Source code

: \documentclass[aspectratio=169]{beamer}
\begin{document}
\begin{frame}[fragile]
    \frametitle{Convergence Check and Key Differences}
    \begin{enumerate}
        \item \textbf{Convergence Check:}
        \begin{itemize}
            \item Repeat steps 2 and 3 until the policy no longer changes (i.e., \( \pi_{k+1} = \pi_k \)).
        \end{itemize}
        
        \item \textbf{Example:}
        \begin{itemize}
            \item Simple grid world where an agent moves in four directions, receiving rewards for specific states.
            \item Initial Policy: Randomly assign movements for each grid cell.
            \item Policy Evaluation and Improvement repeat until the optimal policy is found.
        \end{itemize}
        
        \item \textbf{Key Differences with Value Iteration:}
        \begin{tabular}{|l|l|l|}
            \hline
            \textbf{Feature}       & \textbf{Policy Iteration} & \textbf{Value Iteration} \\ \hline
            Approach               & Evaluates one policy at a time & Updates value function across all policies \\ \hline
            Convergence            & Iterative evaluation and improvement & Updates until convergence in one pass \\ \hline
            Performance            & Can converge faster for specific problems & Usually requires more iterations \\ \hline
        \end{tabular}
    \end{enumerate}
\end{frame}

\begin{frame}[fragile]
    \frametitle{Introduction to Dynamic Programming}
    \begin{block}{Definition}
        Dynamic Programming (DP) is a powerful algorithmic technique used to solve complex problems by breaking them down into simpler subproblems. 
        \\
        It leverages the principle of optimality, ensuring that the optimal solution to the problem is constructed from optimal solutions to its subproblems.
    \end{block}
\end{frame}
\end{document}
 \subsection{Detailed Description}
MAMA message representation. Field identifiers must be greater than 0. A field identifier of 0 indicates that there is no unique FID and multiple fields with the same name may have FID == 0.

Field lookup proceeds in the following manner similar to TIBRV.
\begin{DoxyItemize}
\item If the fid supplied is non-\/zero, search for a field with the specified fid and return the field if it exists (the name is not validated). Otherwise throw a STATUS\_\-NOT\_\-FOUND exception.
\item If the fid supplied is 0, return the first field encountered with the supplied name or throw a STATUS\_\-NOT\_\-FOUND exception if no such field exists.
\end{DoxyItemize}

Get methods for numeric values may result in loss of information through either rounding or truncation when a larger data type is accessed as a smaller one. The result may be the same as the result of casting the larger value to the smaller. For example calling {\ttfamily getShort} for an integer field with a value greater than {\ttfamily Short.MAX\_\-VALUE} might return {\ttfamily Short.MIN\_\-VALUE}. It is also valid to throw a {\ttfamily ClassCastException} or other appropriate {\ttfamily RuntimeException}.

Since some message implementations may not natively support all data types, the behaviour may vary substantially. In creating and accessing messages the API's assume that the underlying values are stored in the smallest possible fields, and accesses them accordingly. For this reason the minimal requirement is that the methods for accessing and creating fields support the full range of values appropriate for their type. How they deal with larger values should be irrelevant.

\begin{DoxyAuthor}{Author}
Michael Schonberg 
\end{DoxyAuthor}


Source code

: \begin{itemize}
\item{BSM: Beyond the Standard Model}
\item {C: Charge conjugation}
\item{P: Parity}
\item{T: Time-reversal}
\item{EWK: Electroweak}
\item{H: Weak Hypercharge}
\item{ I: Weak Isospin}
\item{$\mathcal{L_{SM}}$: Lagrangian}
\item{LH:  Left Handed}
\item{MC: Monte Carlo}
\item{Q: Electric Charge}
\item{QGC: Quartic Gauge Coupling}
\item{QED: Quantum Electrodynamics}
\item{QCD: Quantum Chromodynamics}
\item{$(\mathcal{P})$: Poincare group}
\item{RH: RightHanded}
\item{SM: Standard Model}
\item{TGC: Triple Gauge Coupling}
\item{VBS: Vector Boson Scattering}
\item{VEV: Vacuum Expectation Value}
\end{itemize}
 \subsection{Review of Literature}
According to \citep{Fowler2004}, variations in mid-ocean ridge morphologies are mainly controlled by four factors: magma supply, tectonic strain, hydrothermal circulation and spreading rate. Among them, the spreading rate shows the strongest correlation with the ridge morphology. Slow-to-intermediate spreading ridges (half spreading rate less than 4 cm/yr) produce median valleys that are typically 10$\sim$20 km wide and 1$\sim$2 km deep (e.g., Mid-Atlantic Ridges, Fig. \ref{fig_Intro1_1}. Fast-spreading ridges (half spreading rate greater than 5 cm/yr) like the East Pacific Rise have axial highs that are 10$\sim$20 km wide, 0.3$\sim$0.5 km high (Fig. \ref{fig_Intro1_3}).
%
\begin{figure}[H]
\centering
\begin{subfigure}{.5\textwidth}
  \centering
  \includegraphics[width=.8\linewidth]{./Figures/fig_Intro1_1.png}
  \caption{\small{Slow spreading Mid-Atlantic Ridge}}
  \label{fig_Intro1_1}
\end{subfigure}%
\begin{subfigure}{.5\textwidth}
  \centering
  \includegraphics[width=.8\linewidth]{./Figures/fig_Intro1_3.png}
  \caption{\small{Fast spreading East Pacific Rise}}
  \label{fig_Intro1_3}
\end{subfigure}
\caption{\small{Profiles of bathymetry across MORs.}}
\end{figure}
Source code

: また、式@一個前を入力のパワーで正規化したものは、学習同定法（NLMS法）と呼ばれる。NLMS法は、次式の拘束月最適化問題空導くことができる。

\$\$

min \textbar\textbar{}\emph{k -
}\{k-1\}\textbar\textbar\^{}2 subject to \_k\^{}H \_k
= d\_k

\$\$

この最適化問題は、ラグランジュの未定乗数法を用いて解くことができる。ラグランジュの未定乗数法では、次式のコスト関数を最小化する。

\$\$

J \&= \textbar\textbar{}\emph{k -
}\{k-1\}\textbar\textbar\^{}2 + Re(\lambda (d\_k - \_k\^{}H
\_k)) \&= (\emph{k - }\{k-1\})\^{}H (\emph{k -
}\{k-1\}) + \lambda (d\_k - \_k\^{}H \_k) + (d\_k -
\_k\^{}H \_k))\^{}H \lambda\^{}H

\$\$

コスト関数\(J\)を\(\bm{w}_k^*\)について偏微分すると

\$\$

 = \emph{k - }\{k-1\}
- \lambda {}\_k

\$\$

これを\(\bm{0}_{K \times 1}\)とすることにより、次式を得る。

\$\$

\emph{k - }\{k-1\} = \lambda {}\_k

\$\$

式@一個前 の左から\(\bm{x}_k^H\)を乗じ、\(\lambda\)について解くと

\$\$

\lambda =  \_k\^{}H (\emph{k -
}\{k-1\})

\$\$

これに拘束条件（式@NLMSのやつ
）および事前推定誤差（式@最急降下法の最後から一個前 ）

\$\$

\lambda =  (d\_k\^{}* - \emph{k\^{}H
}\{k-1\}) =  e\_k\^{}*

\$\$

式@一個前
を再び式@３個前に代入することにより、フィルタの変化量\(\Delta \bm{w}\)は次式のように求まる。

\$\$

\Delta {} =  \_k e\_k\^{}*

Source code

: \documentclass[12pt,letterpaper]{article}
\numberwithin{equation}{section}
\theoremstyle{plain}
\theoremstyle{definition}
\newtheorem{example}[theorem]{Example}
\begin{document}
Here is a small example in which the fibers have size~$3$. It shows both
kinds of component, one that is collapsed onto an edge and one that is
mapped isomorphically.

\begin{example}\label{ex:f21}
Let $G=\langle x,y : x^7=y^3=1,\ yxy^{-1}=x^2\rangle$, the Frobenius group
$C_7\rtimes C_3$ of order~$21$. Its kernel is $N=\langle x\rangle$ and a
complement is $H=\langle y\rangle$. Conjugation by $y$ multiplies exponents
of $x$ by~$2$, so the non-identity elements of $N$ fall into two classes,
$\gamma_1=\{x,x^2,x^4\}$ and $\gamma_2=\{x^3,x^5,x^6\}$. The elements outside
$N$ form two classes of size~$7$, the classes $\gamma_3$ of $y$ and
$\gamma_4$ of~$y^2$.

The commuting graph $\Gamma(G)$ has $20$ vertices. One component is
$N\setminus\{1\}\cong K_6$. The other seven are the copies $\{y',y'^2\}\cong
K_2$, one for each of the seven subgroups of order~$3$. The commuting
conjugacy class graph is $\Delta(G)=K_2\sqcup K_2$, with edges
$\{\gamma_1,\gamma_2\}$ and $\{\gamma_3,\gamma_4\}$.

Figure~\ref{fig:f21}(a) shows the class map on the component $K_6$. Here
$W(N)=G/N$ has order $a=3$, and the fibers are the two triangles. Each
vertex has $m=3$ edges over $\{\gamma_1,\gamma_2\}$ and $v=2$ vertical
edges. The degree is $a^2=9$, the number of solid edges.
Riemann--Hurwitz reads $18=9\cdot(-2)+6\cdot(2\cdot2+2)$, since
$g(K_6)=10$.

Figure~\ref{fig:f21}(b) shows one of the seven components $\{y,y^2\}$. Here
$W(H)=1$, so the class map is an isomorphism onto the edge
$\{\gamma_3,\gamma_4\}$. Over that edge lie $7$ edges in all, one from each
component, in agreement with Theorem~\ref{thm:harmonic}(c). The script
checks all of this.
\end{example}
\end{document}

┄┄┄┄┄┄┄┄┄┄

▶ [The problem]: Only the number is wanted: how many lines in the entries above include the word "commuting"?

▶ [Task result]: 2